Politisch liegt der Schlüssel zur Begrenzung der irregulären Migration ohnehin auf EU-Ebene.

 Ann-Veruschka Jurisch, FDP-Abgeordnete

Tatsächlich dürfte der eigentliche „Flüchtlingsgipfel“ am 8. und 9. Juni in Luxemburg stattfinden, wenn Bundesinnenministerin Nancy Faeser (SPD) beim nächsten EU-Ratstreffen mit ihren Amtskollegen über das künftige europäische Asylsystem verhandelt. Seit vergangener Woche gibt es ein gemeinsames Positionspapier der Bundesregierung.

Es buchstabiert aus, was sich seit dem EU-Gipfel mit Scholz im Februar bereits abgezeichnet hatte: Die europäische Migrationspolitik wird härter, mit dem Ziel, irreguläre Migration zu begrenzen. Unter anderem unterstützt die Bundesregierung die Forderung, Asylverfahren an den Außengrenzen der EU durchzuführen.

Grünen-EU-Politiker fürchtet Aushebelung von Asylverfahren

Das hat weitreichende Folgen, obwohl die Bundesregierung betont, es ginge dabei nur um bestimmte Personengruppen. Die Grenzverfahren sollen laut Innenministerium nur bei Menschen durchgeführt werden, die aus Ländern mit einer „besonders niedrigen Schutzqote“ stammen, Deutschland plädiert für eine 15-prozentige Schutzquote. Länder wie Afghanistan, Iran oder Syrien haben EU-weit höhere Schutzquoten, diese Menschen kämen dann laut Plan der Regierung in reguläre Asylverfahren.

Der Europaabgeordnete Erik Marquardt bezweifelt allerdings, dass das funktionieren kann. „Es ist unehrlich, wenn die Bundesinnenministerin sagt, Menschen aus Syrien oder Afghanistan würden nicht in die Grenzverfahren fallen.

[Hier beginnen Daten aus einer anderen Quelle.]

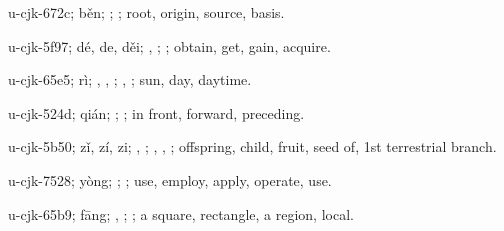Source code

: \begin{multicols}{2}
{\cjkgGlue{}u-cjk-672c; běn; \cjkgGlue{}; \cjkgGlue{}; root, origin, source, basis.

\cjkgGlue{}u-cjk-5f97; dé, de, děi; \cjkgGlue{}\cjkgGlue{}\cjkgGlue{}, \cjkgGlue{}\cjkgGlue{}\cjkgGlue{}; \cjkgGlue{}; obtain, get, gain, acquire.

\cjkgGlue{}u-cjk-65e5; rì; \cjkgGlue{}, \cjkgGlue{}, \cjkgGlue{}; \cjkgGlue{}, \cjkgGlue{}; sun, day, daytime.

\cjkgGlue{}u-cjk-524d; qián; \cjkgGlue{}; \cjkgGlue{}; in front, forward, preceding.

\cjkgGlue{}u-cjk-5b50; zǐ, zí, zi; \cjkgGlue{}, \cjkgGlue{}; \cjkgGlue{}, \cjkgGlue{}, \cjkgGlue{}; offspring, child, fruit, seed of, 1st terrestrial branch.

\cjkgGlue{}u-cjk-7528; yòng; \cjkgGlue{}\cjkgGlue{}\cjkgGlue{}; \cjkgGlue{}; use, employ, apply, operate, use.

\cjkgGlue{}u-cjk-65b9; fāng; \cjkgGlue{}, \cjkgGlue{}; \cjkgGlue{}; a square, rectangle, a region, local.

}
\end{multicols}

In vielen Fällen würde Menschen aus Syrien, die zum Beispiel aus der Türkei fliehen, der Zugang zu Asylverfahren verwehrt.“

Die Bundesregierung will zudem die Liste der sicheren Drittstaaten auf EU-Ebene ausweiten und trägt das Konzept des „ersten Asylstaats“ mit, was bedeutet, dass die EU einen Geflüchteten abweisen kann, wenn er oder sie bereit in einem anderen Land Schutz gefunden hat, und dieser Staat die geflüchtete Person wieder aufnimmt.

Reform könnte zu Transitlagern an EU-Außengrenzen führen

Grenzverfahren bedeuten auch, dass Personen, die an der Grenze ankommen, untergebracht werden müssen. Grünen-Politiker Marquardt befürchtet, dass die Bedingungen in diesen Zentren Ähnlichkeit mit den Internierungslagern zum Beispiel in Ungarn haben könnten, die der dortige Staatschef Viktor Orbán eingeführt hat.

Er drückt es so aus: „Diese Reform kann zur Legalisierung von Orbáns illegalen Haftlagern führen.“ Marquardt glaubt, dass die Ampel-Regierung unterschätze „wie weitreichend die Konsequenzen ihrer angestrebten EU-Asylpolitik sind“.

Die Reaktionen aus der Ampel-Koalition im Bundestag sind deutlich verhaltener, auch, weil die Kommunen seit Monaten unter den Belastungen der Migrationskrise ächzen. Der SPD-Abgeordnete Hakan Demir sagt: „Wenn die Reform gut umgesetzt wird und die Menschenrechte gewahrt werden, könnte es ein Signal an die Menschen sein, nicht über die Fluchtroute nach Europa zu kommen. Wenn die menschenrechtlichen Standards aber nicht eingehalten werden, könnte es negative Folgen für unser Asylsystem haben.“

Die Ministerpräsidenten aber fordern von Scholz genau dieses Signal, irreguläre Migration zu begrenzen. Am kommenden Mittwoch wird er es noch nicht bieten können. In den europäischen Verhandlungen, die idealerweise noch vor der Sommerpause abgeschlossen werden sollen, unterstützt seine Bundesregierung aber längst einen harten Kurs.